The Federalist | Nov 28, 2020 | 0
Federal Judge Blasts Qualified Immunity then Grants it Anyway
Another local cop got away with abusing an individual’s rights thanks to qualified immunity and the incorporation doctrine.
U.S. District Court Judge Carlton W. Reeves wrote a stinging rebuke of the doctrine of qualified immunity before granting it to Richland Police Department Officer Nick McClendon.
“The Constitution says everyone is entitled to equal protection of the law—even at the hands of law enforcement. Over the decades, however, judges have invented a legal doctrine to protect law enforcement officers from having to face any consequences for wrongdoing. The doctrine is called ‘qualified immunity.’ In real life it operates like absolute immunity,” Reeves wrote.
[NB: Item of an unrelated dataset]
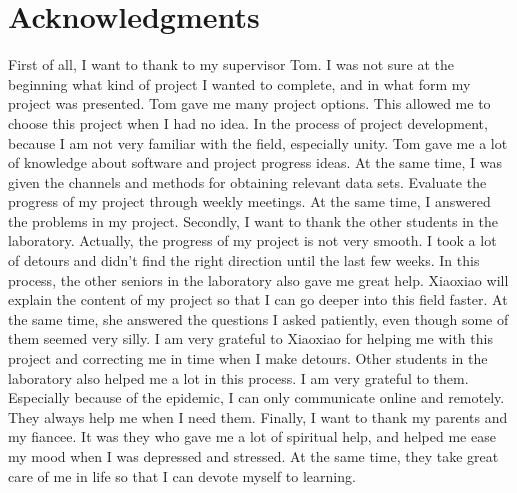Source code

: \chapter*{Acknowledgments}
First of all, I want to thank to my supervisor Tom. I was not sure at the beginning what kind of project I wanted to complete, and in what form my project was presented. Tom gave me many project options. This allowed me to choose this project when I had no idea. In the process of project development, because I am not very familiar with the field, especially unity. Tom gave me a lot of knowledge about software and project progress ideas. At the same time, I was given the channels and methods for obtaining relevant data sets. Evaluate the progress of my project through weekly meetings. At the same time, I answered the problems in my project. Secondly, I want to thank the other students in the laboratory. Actually, the progress of my project is not very smooth. I took a lot of detours and didn't find the right direction until the last few weeks. In this process, the other seniors  in the laboratory also gave me great help. Xiaoxiao will explain the content of my project so that I can go deeper into this field faster. At the same time, she answered the questions I asked patiently, even though some of them seemed very silly. I am very grateful to Xiaoxiao for helping me with this project and correcting me in time when I make detours. Other students in the laboratory also helped me a lot in this process. I am very grateful to them. Especially because of the epidemic, I can only communicate online and remotely. They always help me when I need them. Finally, I want to thank my parents and my fiancee. It was they who gave me a lot of spiritual help, and helped me ease my mood when I was depressed and stressed. At the same time, they take great care of me in life so that I can devote myself to learning.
And then the judge proved his own point, letting the Mississippi cop walk away without facing any consequences after an allegedly unwarranted traffic stop and vehicle search that did $4,000 damage to Clarence Jamison’s Mercedes.
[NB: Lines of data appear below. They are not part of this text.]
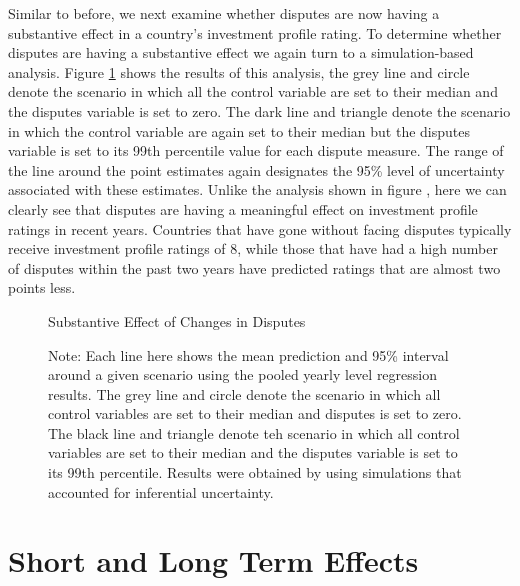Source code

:\documentclass[12pt,onesided]{amsart}
\begin{document}
Similar to before, we next examine whether disputes are now having a substantive effect in a country's investment profile rating. To determine whether disputes are having a substantive effect we again turn to a simulation-based analysis. Figure \ref{fig:dispEffectYearSim} shows the results of this analysis, the grey line and circle denote the scenario in which all the control variable are set to their median and the disputes variable is set to zero. The dark line and triangle denote the scenario in which the control variable are again set to their median but the disputes variable is set to its 99th percentile value for each dispute measure. The range of the line around the point estimates again designates the 95\% level of uncertainty associated with these estimates. Unlike the analysis shown in figure \label{fig:subEffect}, here we can clearly see that disputes are having a meaningful effect on investment profile ratings in recent years. Countries that have gone without facing disputes typically receive investment profile ratings of 8, while those that have had a high number of disputes within the past two years have predicted ratings that are almost two points less. 

\begin{figure}[ht]
	\vspace{4cm}
	\centering
	\caption{Substantive Effect of Changes in Disputes}
	\label{fig:dispEffectYearSim}
	\resizebox{1\textwidth}{!}{}
	\caption*{Note: Each line here shows the mean prediction and 95\% interval around a given scenario using the pooled yearly level regression results. The grey line and circle denote the scenario in which all control variables are set to their median and disputes is set to zero. The black line and triangle denote teh scenario in which all control variables are set to their median and the disputes variable is set to its 99th percentile. Results were obtained by using simulations that accounted for inferential uncertainty. }
\end{figure}

\section*{Short and Long Term Effects}
\end{document}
“This Court is required to apply the law as stated by the Supreme Court. Under that law, the officer who transformed a short traffic stop into an almost two-hour, life-altering ordeal is entitled to qualified immunity. The officer’s motion seeking as much is therefore granted.”
According to court documents, the McClendon told Jamison he pulled him over because the temporary tag on the vehicle was “folded up,” probably due to the wind. McClendon lied about why he needed to search the car, claiming he’d gotten a phone call reporting 10 kilos of cocaine in the Mercedes and pressed him five times to consent to the search and ultimately deployed a canine. There was no such call. The ensuing search lasted an hour-and-a-half and causes significant damage to the car. Police did not find any drugs or contraband in the vehicle.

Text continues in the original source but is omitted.